Fuel-selling at N133.28/litre NNPC faults IPMAN

*A customer getting fuel a filling station.

Ike Amos

01 December 2017, Sweetcrude, Abuja — The Nigerian National Petroleum Corporation (NNPC), Thursday, faulted claims by Independent Petroleum Marketers Association of Nigeria (IPMAN), accusing it of hiking the price of Premium Motor Spirit, PMS, also known as petrol.

The NNPC in a statement by its Group General Manager, Group Public Affairs Division, Mr. Ndu Ughamadu, said its ex-depot price of the commodity is currently N133.28 per litre and at no time was it increased.

Ughamadu declared that the Ejigbo Satellite Depot had consistently dispensed premium motor spirit (petrol) at the approved price of N133.28 per litre contrary to allegations that it was sold at a higher price.

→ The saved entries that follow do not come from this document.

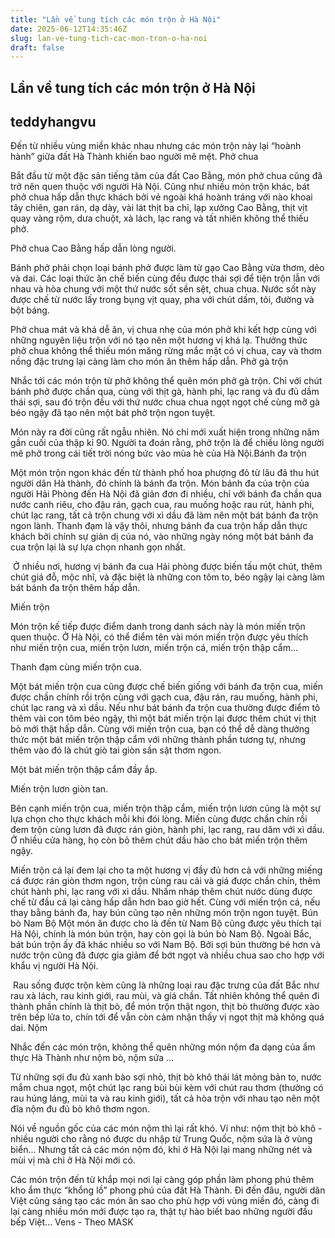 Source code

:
 ```yaml
---
title: "Lần về tung tích các món trộn ở Hà Nội"
date: 2025-06-12T14:35:46Z
slug: lan-ve-tung-tich-cac-mon-tron-o-ha-noi
draft: false
---
```


## Lần về tung tích các món trộn ở Hà Nội

## teddyhangvu

Đến từ nhiều vùng miền khác nhau nhưng các món trộn này lại “hoành hành” giữa đất Hà Thành khiến bao người mê mệt.
Phở chua

Bắt đầu từ một đặc sản tiếng tăm của đất Cao Bằng, món phở chua cũng đã trở nên quen thuộc với người Hà Nội. Cũng như nhiều món trộn khác, bát phở chua hấp dẫn thực khách bởi vẻ ngoài khá hoành tráng với nào khoai tây chiên, gan rán, dạ dày, vài lát thịt ba chỉ, lạp xưởng Cao Bằng, thịt vịt quay vàng rộm, dưa chuột, xà lách, lạc rang và tất nhiên không thể thiếu phở.


Phở chua Cao Bằng hấp dẫn lòng người.

Bánh phở phải chọn loại bánh phở được làm từ gạo Cao Bằng vừa thơm, dẻo và dai. Các loại thức ăn chế biến cùng đều được thái sợi để tiện trộn lẫn với nhau và hòa chung với một thứ nước sốt sền sệt, chua chua. Nước sốt này được chế từ nước lấy trong bụng vịt quay, pha với chút dấm, tỏi, đường và bột báng.

Phở chua mát và khá dễ ăn, vị chua nhẹ của món phở khi kết hợp cùng với những nguyên liệu trộn với nó tạo nên một hương vị khá lạ. Thưởng thức phở chua không thể thiếu món măng rừng mắc mật có vị chua, cay và thơm nồng đặc trưng lại càng làm cho món ăn thêm hấp dẫn.
Phở gà trộn

Nhắc tới các món trộn từ phở không thể quên món phở gà trộn. Chỉ với chút bánh phở được chần qua, cùng với thịt gà, hành phi, lạc rang và đu đủ dầm thái sợi, sau đó trộn đều với thứ nước chua chua ngọt ngọt chế cùng mỡ gà béo ngậy đã tạo nên một bát phở trộn ngon tuyệt.



Món này ra đời cũng rất ngẫu nhiên. Nó chỉ mới xuất hiện trong những năm gần cuối của thập kỉ 90. Người ta đoán rằng, phở trộn là để chiều lòng người mê phở trong cái tiết trời nóng bức vào mùa hè của Hà Nội.​
Bánh đa trộn 

Một món trộn ngon khác đến từ thành phố hoa phượng đỏ từ lâu đã thu hút người dân Hà thành, đó chính là bánh đa trộn. Món bánh đa của trộn của người Hải Phòng đến Hà Nội đã giản đơn đi nhiều, chỉ với bánh đa chần qua nước canh riêu, cho đậu rán, gạch cua, rau muống hoặc rau rút, hành phi, chút lạc rang, tất cả trộn chung với xì dầu đã làm nên một bát bánh đa trộn ngon lành. Thanh đạm là vậy thôi, nhưng bánh đa cua trộn hấp dẫn thực khách bởi chính sự giản dị của nó, vào những ngày nóng một bát bánh đa cua trộn lại là sự lựa chọn nhanh gọn nhất.

​
Ở nhiều nơi, hương vị bánh đa cua Hải phòng được biến tấu một chút, thêm chút giá đỗ, mộc nhĩ, và đặc biệt là những con tôm to, béo ngậy lại càng làm bát bánh đa trộn thêm hấp dẫn.

Miến trộn

Món trộn kế tiếp được điểm danh trong danh sách này là món miến trộn quen thuộc. Ở Hà Nội, có thể điểm tên vài món miến trộn được yêu thích như miến trộn cua, miến trộn lươn, miến trộn cá, miến trộn thập cẩm…


Thanh đạm cùng miến trộn cua.

Một bát miến trộn cua cũng được chế biến giống với bánh đa trộn cua, miến được chần chính rồi trộn cùng với gạch cua, đậu rán, rau muống, hành phi, chút lạc rang và xì dầu. Nếu như bát bánh đa trộn cua thường được điểm tô thêm vài con tôm béo ngậy, thì một bát miến trộn lại được thêm chút vị thịt bò mới thật hấp dẫn. Cùng với miến trộn cua, bạn có thể dễ dàng thưởng thức một bát miến trộn thập cẩm với những thành phần tương tự, nhưng thêm vào đó là chút giò tai giòn sần sật thơm ngon.


Một bát miến trộn thập cẩm đầy ắp.



Miến trộn lươn giòn tan.

Bên cạnh miến trộn cua, miến trộn thập cẩm, miến trộn lươn cũng là một sự lựa chọn cho thực khách mỗi khi đói lòng. Miến cùng được chần chín rồi đem trộn cùng lươn đã được rán giòn, hành phi, lạc rang, rau dăm với xì dầu. Ở nhiều cửa hàng, họ còn bỏ thêm chút dầu hào cho bát miến trộn thêm ngậy. 



Miến trộn cá lại đem lại cho ta một hương vị đầy đủ hơn cả với những miếng cá được rán giòn thơm ngon, trộn cùng rau cải và giá được chần chín, thêm chút hành phi, lạc rang với xì dầu. Nhấm nháp thêm chút nước dùng được chế từ đầu cá lại càng hấp dẫn hơn bao giờ hết. Cùng với miến trộn cá, nếu thay bằng bánh đa, hay bún cũng tạo nên những món trộn ngon tuyệt.
Bún bò Nam Bộ
Một món ăn được cho là đến từ Nam Bộ cũng được yêu thích tại Hà Nội, chính là món bún trộn, hay còn gọi là bún bò Nam Bộ. Ngoài Bắc, bát bún trộn ấy đã khác nhiều so với Nam Bộ. Bởi sợi bún thường bé hơn và nước trộn cũng đã được gia giảm để bớt ngọt và nhiều chua sao cho hợp với khẩu vị người Hà Nội.

​
Rau sống được trộn kèm cũng là những loại rau đặc trưng của đất Bắc như rau xà lách, rau kinh giới, rau mùi, và giá chần. Tất nhiên không thể quên đi thành phần chính là thịt bò, để món trộn thật ngon, thịt bò thường được xào trên bếp lửa to, chín tới để vẫn còn cảm nhận thấy vị ngọt thịt mà không quá dai.
Nộm 

Nhắc đến các món trộn, không thể quên những món nộm đa dạng của ẩm thực Hà Thành như nộm bò, nộm sứa …

Từ những sợi đu đủ xanh bào sợi nhỏ, thịt bò khô thái lát mỏng bản to, nước mắm chua ngọt, một chút lạc rang bùi bùi kèm với chút rau thơm (thường có rau húng láng, mùi ta và rau kinh giới), tất cả hòa trộn với nhau tạo nên một đĩa nộm đu đủ bò khô thơm ngon. 



Nói về nguồn gốc của các món nộm thì lại rất khó. Ví như: nộm thịt bò khô - nhiều người cho rằng nó được du nhập từ Trung Quốc, nộm sứa là ở vùng biển... Nhưng tất cả các món nộm đó, khi ở Hà Nội lại mang những nét và mùi vị mà chỉ ở Hà Nội mới có. 

Các món trộn đến từ khắp mọi nơi lại càng góp phần làm phong phú thêm kho ẩm thực “khổng lồ” phong phú của đất Hà Thành. Đi đến đâu, người dân Việt cũng sáng tạo các món ăn sao cho phù hợp với vùng miền đó, càng đi lại càng nhiều món mới được tạo ra, thật tự hào biết bao những người đầu bếp Việt…
Vens - Theo MASK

He stated that this clarification became necessary following reports of threats by the Lagos Chapter of the Independent Petroleum Marketers Association of Nigeria (IPMAN) to withdraw its services in Lagos and its environs sequel to alleged discrepancies in ex-depot prices, among others.

He added that the appropriate government agencies have been contacted to settle the rift between IPMAN and the Depot and Petroleum Products Marketers Association (DAPPMA).

He further restated the commitment of the NNPC to ensuring copious supply of petroleum products across the country to aid hitch-free movement of motorists during and beyond the Festive Season.

He added that the Ejigbo Satellite Depot was fully stocked and carrying out regular loading services.

In addition, Ughamadu disclosed that there was enough petroleum products in the country to last till the end of the year and that 25 vessels laden with petroleum products were also being expected to berth between now and January 2018 to further boost supplies.

“The Corporation, therefore, urged members of the public not to entertain any fear or engage in panic buying of petroleum products as there was enough to keep the country well supplied,” he said.